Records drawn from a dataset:
####################

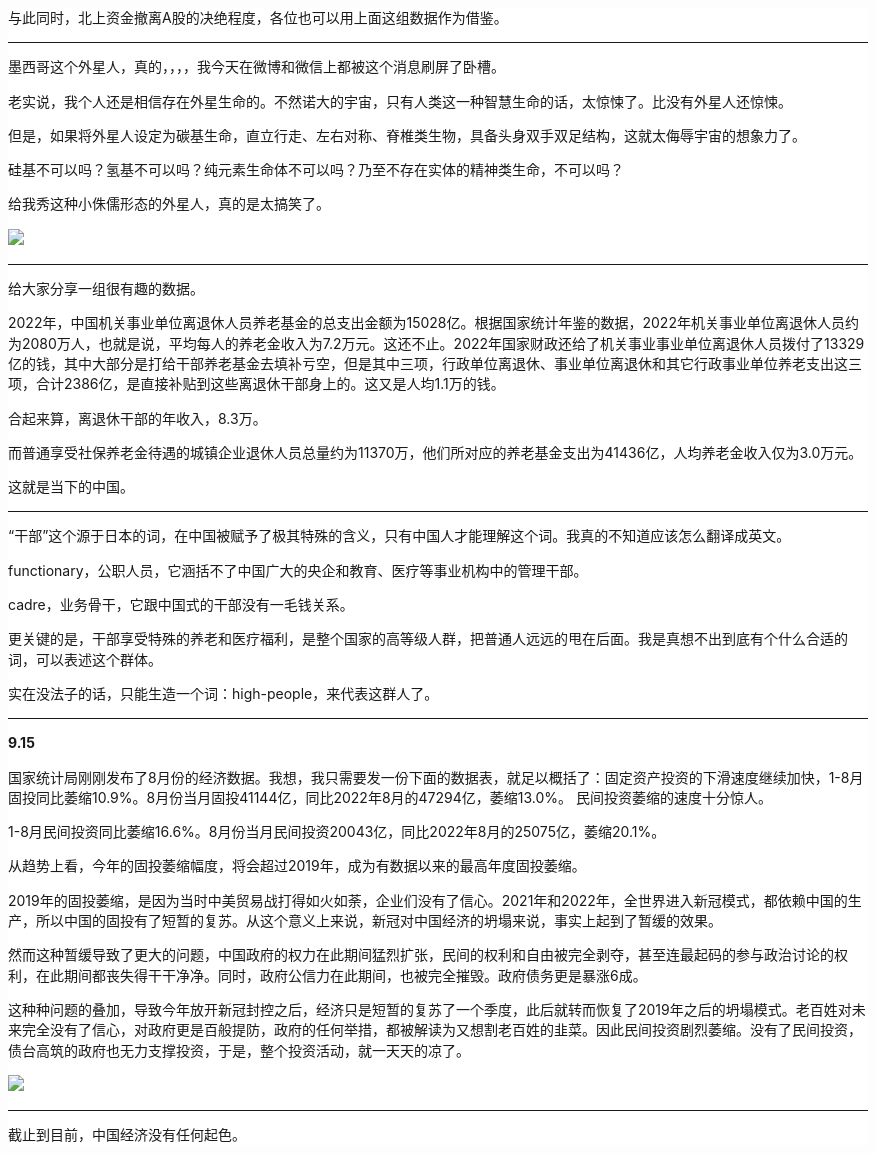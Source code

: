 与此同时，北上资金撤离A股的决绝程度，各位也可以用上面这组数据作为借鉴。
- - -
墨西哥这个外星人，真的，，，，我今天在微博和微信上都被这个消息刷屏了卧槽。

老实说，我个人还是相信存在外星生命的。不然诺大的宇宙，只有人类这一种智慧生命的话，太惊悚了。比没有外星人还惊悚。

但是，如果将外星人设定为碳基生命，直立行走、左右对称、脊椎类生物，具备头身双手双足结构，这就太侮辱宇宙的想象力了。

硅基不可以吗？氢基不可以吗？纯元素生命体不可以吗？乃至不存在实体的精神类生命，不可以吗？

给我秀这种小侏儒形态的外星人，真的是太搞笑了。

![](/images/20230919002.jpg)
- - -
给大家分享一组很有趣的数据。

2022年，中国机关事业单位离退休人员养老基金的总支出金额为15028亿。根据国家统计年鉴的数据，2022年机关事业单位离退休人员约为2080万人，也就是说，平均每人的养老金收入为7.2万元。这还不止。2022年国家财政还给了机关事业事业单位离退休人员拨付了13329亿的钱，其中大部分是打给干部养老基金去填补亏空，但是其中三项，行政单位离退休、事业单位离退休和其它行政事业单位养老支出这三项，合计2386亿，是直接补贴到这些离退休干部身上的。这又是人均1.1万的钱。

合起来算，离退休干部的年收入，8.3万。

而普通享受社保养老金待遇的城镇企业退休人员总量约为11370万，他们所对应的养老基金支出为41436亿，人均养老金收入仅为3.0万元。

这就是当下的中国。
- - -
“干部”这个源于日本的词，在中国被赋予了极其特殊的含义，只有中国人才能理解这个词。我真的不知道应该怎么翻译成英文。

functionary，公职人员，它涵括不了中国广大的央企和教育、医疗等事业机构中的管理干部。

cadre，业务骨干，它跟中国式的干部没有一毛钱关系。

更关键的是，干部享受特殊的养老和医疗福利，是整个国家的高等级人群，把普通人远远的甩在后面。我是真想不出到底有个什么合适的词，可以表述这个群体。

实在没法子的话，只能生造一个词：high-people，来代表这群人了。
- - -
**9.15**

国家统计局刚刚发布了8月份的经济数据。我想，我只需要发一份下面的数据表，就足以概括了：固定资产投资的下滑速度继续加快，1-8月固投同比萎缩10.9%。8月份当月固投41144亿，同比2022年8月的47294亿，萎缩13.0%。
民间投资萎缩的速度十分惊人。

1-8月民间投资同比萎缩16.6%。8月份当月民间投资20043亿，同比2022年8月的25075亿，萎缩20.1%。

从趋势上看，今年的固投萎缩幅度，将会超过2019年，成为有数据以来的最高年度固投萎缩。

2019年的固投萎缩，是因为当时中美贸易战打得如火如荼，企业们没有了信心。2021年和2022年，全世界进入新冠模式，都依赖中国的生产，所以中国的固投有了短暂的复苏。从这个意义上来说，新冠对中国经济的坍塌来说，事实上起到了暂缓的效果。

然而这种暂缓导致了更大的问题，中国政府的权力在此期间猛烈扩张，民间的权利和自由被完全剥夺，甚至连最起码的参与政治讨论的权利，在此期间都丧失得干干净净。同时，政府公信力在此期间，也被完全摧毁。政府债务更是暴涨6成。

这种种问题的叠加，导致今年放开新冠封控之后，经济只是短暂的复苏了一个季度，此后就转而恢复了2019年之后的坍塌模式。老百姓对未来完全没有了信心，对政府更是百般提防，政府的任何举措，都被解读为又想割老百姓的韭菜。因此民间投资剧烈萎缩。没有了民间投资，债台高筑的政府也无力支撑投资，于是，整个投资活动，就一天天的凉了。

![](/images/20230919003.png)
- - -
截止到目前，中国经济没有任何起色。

####################

Work request: Write the entries above out again exactly, but not the pictures.

Task result:
Source code

: 与此同时，北上资金撤离A股的决绝程度，各位也可以用上面这组数据作为借鉴。
- - -
墨西哥这个外星人，真的，，，，我今天在微博和微信上都被这个消息刷屏了卧槽。

老实说，我个人还是相信存在外星生命的。不然诺大的宇宙，只有人类这一种智慧生命的话，太惊悚了。比没有外星人还惊悚。

但是，如果将外星人设定为碳基生命，直立行走、左右对称、脊椎类生物，具备头身双手双足结构，这就太侮辱宇宙的想象力了。

硅基不可以吗？氢基不可以吗？纯元素生命体不可以吗？乃至不存在实体的精神类生命，不可以吗？

给我秀这种小侏儒形态的外星人，真的是太搞笑了。

![](/images/20230919002.jpg)
- - -
给大家分享一组很有趣的数据。

2022年，中国机关事业单位离退休人员养老基金的总支出金额为15028亿。根据国家统计年鉴的数据，2022年机关事业单位离退休人员约为2080万人，也就是说，平均每人的养老金收入为7.2万元。这还不止。2022年国家财政还给了机关事业事业单位离退休人员拨付了13329亿的钱，其中大部分是打给干部养老基金去填补亏空，但是其中三项，行政单位离退休、事业单位离退休和其它行政事业单位养老支出这三项，合计2386亿，是直接补贴到这些离退休干部身上的。这又是人均1.1万的钱。

合起来算，离退休干部的年收入，8.3万。

而普通享受社保养老金待遇的城镇企业退休人员总量约为11370万，他们所对应的养老基金支出为41436亿，人均养老金收入仅为3.0万元。

这就是当下的中国。
- - -
“干部”这个源于日本的词，在中国被赋予了极其特殊的含义，只有中国人才能理解这个词。我真的不知道应该怎么翻译成英文。

functionary，公职人员，它涵括不了中国广大的央企和教育、医疗等事业机构中的管理干部。

cadre，业务骨干，它跟中国式的干部没有一毛钱关系。

更关键的是，干部享受特殊的养老和医疗福利，是整个国家的高等级人群，把普通人远远的甩在后面。我是真想不出到底有个什么合适的词，可以表述这个群体。

实在没法子的话，只能生造一个词：high-people，来代表这群人了。
- - -
**9.15**

国家统计局刚刚发布了8月份的经济数据。我想，我只需要发一份下面的数据表，就足以概括了：固定资产投资的下滑速度继续加快，1-8月固投同比萎缩10.9%。8月份当月固投41144亿，同比2022年8月的47294亿，萎缩13.0%。
民间投资萎缩的速度十分惊人。

1-8月民间投资同比萎缩16.6%。8月份当月民间投资20043亿，同比2022年8月的25075亿，萎缩20.1%。

从趋势上看，今年的固投萎缩幅度，将会超过2019年，成为有数据以来的最高年度固投萎缩。

2019年的固投萎缩，是因为当时中美贸易战打得如火如荼，企业们没有了信心。2021年和2022年，全世界进入新冠模式，都依赖中国的生产，所以中国的固投有了短暂的复苏。从这个意义上来说，新冠对中国经济的坍塌来说，事实上起到了暂缓的效果。

然而这种暂缓导致了更大的问题，中国政府的权力在此期间猛烈扩张，民间的权利和自由被完全剥夺，甚至连最起码的参与政治讨论的权利，在此期间都丧失得干干净净。同时，政府公信力在此期间，也被完全摧毁。政府债务更是暴涨6成。

这种种问题的叠加，导致今年放开新冠封控之后，经济只是短暂的复苏了一个季度，此后就转而恢复了2019年之后的坍塌模式。老百姓对未来完全没有了信心，对政府更是百般提防，政府的任何举措，都被解读为又想割老百姓的韭菜。因此民间投资剧烈萎缩。没有了民间投资，债台高筑的政府也无力支撑投资，于是，整个投资活动，就一天天的凉了。

![](/images/20230919003.png)
- - -
截止到目前，中国经济没有任何起色。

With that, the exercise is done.